## Recorded data
◇ ◇ ◇ ◇ ◇
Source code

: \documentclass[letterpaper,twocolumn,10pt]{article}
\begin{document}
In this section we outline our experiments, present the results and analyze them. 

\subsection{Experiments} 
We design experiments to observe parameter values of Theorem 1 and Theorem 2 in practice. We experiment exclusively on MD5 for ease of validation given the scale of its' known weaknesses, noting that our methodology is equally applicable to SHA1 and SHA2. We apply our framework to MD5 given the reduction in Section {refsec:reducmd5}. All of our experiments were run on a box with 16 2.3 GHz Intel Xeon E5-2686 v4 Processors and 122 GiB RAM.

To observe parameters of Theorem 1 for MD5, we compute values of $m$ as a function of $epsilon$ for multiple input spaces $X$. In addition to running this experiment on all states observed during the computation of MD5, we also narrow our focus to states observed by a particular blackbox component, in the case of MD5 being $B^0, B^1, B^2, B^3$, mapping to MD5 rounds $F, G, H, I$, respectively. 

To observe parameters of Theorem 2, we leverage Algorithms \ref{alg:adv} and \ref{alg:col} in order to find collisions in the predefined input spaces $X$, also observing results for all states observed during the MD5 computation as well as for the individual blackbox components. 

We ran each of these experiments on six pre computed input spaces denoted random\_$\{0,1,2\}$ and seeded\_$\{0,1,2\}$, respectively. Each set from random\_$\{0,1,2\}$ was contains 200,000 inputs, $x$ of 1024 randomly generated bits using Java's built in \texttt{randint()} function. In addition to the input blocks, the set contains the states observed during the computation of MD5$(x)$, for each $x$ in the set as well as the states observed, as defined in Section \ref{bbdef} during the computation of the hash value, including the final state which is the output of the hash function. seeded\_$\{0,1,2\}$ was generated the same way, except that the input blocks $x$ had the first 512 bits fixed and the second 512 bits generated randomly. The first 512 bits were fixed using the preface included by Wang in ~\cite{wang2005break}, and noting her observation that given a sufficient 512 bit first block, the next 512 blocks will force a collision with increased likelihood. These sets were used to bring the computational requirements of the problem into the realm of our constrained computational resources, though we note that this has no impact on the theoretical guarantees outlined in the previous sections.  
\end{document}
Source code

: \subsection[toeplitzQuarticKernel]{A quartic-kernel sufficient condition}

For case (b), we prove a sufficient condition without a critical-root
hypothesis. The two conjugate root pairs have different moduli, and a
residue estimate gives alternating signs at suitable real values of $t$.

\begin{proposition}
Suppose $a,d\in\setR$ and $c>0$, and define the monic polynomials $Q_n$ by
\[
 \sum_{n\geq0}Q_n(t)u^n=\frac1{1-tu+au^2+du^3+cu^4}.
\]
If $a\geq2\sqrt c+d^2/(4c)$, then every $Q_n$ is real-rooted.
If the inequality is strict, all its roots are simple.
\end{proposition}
◇ ◇ ◇ ◇ ◇
## Task details
Where a line of the records has the string "case", return that line.

## Reply to the exercise
To observe parameters of Theorem 1 for MD5, we compute values of $m$ as a function of $epsilon$ for multiple input spaces $X$. In addition to running this experiment on all states observed during the computation of MD5, we also narrow our focus to states observed by a particular blackbox component, in the case of MD5 being $B^0, B^1, B^2, B^3$, mapping to MD5 rounds $F, G, H, I$, respectively. 
For case (b), we prove a sufficient condition without a critical-root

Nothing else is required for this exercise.